• Data extract:

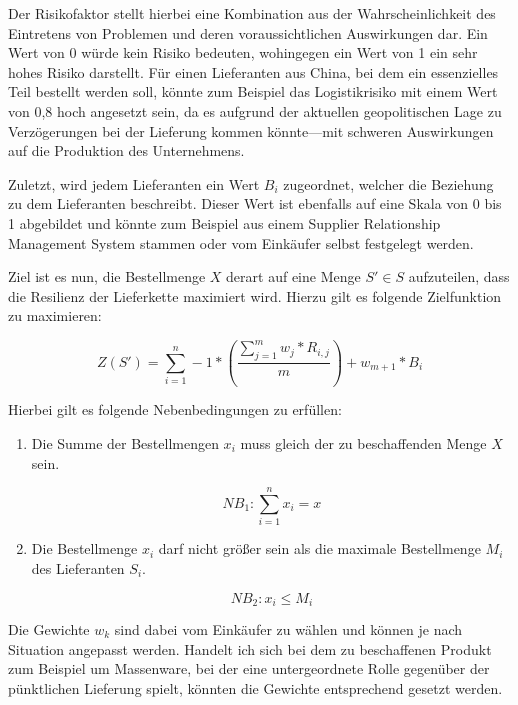 Der Risikofaktor stellt hierbei eine Kombination aus der Wahrscheinlichkeit des Eintretens von Problemen und deren voraussichtlichen Auswirkungen dar.
Ein Wert von 0 würde kein Risiko bedeuten, wohingegen ein Wert von 1 ein sehr hohes Risiko darstellt.
Für einen Lieferanten aus China, bei dem ein essenzielles Teil bestellt werden soll, könnte zum Beispiel das Logistikrisiko mit einem Wert von 0,8 hoch angesetzt sein, da es aufgrund der aktuellen geopolitischen Lage zu Verzögerungen bei der Lieferung kommen könnte---mit schweren Auswirkungen auf die Produktion des Unternehmens.

Zuletzt, wird jedem Lieferanten ein Wert $B_i$ zugeordnet, welcher die Beziehung zu dem Lieferanten beschreibt.
Dieser Wert ist ebenfalls auf eine Skala von 0 bis 1 abgebildet und könnte zum Beispiel aus einem Supplier Relationship Management System stammen oder vom Einkäufer selbst festgelegt werden.

Ziel ist es nun, die Bestellmenge $X$ derart auf eine Menge $S' \in S$ aufzuteilen, dass die Resilienz der Lieferkette maximiert wird.
Hierzu gilt es folgende Zielfunktion zu maximieren:

\begin{equation*}
  Z(S') = \sum_{i=1}^n -1 * \left( \frac{\sum_{j=1}^m w_j * R_{i,j}}{m} \right) + w_{m+1} * B_i
\end{equation*}

Hierbei gilt es folgende Nebenbedingungen zu erfüllen:

\begin{enumerate}
  \item Die Summe der Bestellmengen $x_i$ muss gleich der zu beschaffenden Menge $X$ sein.
  
  \begin{equation*}
    NB_1 : \sum_{i=1}^n x_i = x
  \end{equation*}

  \item Die Bestellmenge $x_i$ darf nicht größer sein als die maximale Bestellmenge $M_i$ des Lieferanten $S_i$.
  
  \begin{equation*}
    NB_2 : x_i \leq M_i
  \end{equation*}
\end{enumerate}

Die Gewichte $w_k$ sind dabei vom Einkäufer zu wählen und können je nach Situation angepasst werden.
Handelt ich sich bei dem zu beschaffenen Produkt zum Beispiel um Massenware, bei der eine untergeordnete Rolle gegenüber der pünktlichen Lieferung spielt, könnten die Gewichte entsprechend gesetzt werden.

• Problem details:
Write out the listing above in full, word for word, with no pictures.

• Answer space:
 Der Risikofaktor stellt hierbei eine Kombination aus der Wahrscheinlichkeit des Eintretens von Problemen und deren voraussichtlichen Auswirkungen dar.
Ein Wert von 0 würde kein Risiko bedeuten, wohingegen ein Wert von 1 ein sehr hohes Risiko darstellt.
Für einen Lieferanten aus China, bei dem ein essenzielles Teil bestellt werden soll, könnte zum Beispiel das Logistikrisiko mit einem Wert von 0,8 hoch angesetzt sein, da es aufgrund der aktuellen geopolitischen Lage zu Verzögerungen bei der Lieferung kommen könnte---mit schweren Auswirkungen auf die Produktion des Unternehmens.

Zuletzt, wird jedem Lieferanten ein Wert $B_i$ zugeordnet, welcher die Beziehung zu dem Lieferanten beschreibt.
Dieser Wert ist ebenfalls auf eine Skala von 0 bis 1 abgebildet und könnte zum Beispiel aus einem Supplier Relationship Management System stammen oder vom Einkäufer selbst festgelegt werden.

Ziel ist es nun, die Bestellmenge $X$ derart auf eine Menge $S' \in S$ aufzuteilen, dass die Resilienz der Lieferkette maximiert wird.
Hierzu gilt es folgende Zielfunktion zu maximieren:

\begin{equation*}
  Z(S') = \sum_{i=1}^n -1 * \left( \frac{\sum_{j=1}^m w_j * R_{i,j}}{m} \right) + w_{m+1} * B_i
\end{equation*}

Hierbei gilt es folgende Nebenbedingungen zu erfüllen:

\begin{enumerate}
  \item Die Summe der Bestellmengen $x_i$ muss gleich der zu beschaffenden Menge $X$ sein.
  
  \begin{equation*}
    NB_1 : \sum_{i=1}^n x_i = x
  \end{equation*}

  \item Die Bestellmenge $x_i$ darf nicht größer sein als die maximale Bestellmenge $M_i$ des Lieferanten $S_i$.
  
  \begin{equation*}
    NB_2 : x_i \leq M_i
  \end{equation*}
\end{enumerate}

Die Gewichte $w_k$ sind dabei vom Einkäufer zu wählen und können je nach Situation angepasst werden.
Handelt ich sich bei dem zu beschaffenen Produkt zum Beispiel um Massenware, bei der eine untergeordnete Rolle gegenüber der pünktlichen Lieferung spielt, könnten die Gewichte entsprechend gesetzt werden.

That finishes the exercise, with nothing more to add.